The other important thing is saturation. It is the measure how vivid the colour is. Pastel colours have more gray in them so they are of lower saturation.
The third thing to be taken into consideration is that pigments have personality... some hues you just cannot produce by mixing them. The best example is purple. In the antiquity a few grams of purple dye could feed a family for decades. Don't you think it was easier to mix or overdye madder and woad or indigo? It just did not work. Only purple dye did the job.
The charts don't, or very little address these points and this is the reason why they fail miserably.

The proof

No research is complete without experiment though, and it was relative easy - as all my readers know - I keep my citadel paints in dropper bottles. This time apart from cropping I did not use any Photoshop goodies and let the image much bigger then usual.
The results speak for themselves:

As ever, I don't pretend to have a monopoly for the truth, so if you thik that the colours are good enough proxies, or I did something wrong and you had different results, please do not hesitate to comment!
But from my part: Mith Busted.

Sunday, 6 November 2011

Dreadnought canopy in 1:16 scale

Hi, this is a project I've been working on for a while now. basically I took an unused dreadnought box and replicated the little guy with all dimensions 3 times as big. I used mostly plasticard and spare pats from my scratchbuild boxes (friends and family are always on the watch for interesting pieces of plastic). No GW parts this time.
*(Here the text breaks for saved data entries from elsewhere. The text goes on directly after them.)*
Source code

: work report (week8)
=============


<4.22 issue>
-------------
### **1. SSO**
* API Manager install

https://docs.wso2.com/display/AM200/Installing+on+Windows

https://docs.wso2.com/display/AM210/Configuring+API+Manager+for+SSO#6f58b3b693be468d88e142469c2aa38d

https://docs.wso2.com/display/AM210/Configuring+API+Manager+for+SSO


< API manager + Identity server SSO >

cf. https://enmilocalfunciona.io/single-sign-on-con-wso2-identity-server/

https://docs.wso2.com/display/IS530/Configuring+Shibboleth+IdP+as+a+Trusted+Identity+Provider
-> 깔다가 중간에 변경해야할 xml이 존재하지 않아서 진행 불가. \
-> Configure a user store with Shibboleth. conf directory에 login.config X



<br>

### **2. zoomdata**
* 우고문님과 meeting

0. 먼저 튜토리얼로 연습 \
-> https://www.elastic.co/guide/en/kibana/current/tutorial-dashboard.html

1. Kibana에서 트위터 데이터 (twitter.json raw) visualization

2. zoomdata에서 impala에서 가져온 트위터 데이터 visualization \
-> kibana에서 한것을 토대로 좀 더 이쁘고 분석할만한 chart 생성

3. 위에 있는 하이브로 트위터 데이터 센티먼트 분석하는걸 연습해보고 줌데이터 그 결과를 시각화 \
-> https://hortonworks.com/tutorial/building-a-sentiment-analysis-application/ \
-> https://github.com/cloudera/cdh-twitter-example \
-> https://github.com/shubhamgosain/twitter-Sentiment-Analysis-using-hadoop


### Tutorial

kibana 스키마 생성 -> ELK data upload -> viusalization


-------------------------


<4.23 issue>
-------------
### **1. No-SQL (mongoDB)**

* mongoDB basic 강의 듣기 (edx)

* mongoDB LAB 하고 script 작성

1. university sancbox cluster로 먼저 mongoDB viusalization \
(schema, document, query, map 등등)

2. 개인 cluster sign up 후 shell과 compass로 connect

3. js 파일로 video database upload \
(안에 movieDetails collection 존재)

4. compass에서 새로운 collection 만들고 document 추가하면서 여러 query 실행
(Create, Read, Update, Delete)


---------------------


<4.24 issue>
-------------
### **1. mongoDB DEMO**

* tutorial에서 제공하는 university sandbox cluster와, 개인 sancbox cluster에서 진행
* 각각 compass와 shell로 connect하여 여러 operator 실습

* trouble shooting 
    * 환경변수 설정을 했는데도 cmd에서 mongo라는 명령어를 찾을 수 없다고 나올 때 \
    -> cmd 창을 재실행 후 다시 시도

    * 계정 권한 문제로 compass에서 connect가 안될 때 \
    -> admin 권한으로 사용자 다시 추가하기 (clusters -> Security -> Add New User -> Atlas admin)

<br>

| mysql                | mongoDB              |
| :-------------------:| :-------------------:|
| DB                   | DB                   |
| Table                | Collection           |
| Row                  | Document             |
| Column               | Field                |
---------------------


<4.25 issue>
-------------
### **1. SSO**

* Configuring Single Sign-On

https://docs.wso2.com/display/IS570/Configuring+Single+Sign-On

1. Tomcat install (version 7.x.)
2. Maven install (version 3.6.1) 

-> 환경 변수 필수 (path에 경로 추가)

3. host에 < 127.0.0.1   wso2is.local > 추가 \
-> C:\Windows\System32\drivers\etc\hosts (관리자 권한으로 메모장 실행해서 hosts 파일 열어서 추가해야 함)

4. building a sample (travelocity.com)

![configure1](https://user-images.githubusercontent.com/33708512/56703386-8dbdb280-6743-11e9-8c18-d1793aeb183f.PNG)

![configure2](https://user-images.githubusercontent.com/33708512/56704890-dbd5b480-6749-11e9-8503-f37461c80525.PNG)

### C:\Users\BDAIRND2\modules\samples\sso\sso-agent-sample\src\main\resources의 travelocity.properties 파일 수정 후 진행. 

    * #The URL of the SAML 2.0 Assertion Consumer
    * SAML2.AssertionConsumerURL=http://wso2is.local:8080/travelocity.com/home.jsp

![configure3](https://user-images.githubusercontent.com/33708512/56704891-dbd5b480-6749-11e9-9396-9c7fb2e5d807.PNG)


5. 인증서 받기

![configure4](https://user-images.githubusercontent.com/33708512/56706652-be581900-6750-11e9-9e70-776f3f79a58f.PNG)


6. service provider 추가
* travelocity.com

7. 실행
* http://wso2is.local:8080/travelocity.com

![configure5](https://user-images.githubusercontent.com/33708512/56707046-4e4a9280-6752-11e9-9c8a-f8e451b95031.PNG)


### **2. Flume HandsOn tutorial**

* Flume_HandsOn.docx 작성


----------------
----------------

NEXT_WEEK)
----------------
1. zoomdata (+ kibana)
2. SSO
The scale is approximately 1:16; if we believe that 40K is roughly 1:48.
Anyway here is a wood elf wardancer for size comparison. Perhaps a marine would serve better, but this was the first mini that came my way.

The kit also contains a few resin parts where I felt that it was needed for uniformity's sake.

I tried to replicate every small detail, even in places not examined very often.

 I'm quite proud of the back part

Right now the project is stopped because I have to finish a few minis for a local mini exchange raffle and my local Golden Gobbo entry.
After these I will continue with the legs.
At this moment I havent decided on the armament or even the chapter the dred belongs. I don't even know what I'll do with it once it is finished... I'm not the type to put things I do on doisplay back home... Many of my friends still consider me a sane person, and I like to preserve this... :-)  I may not even keep it.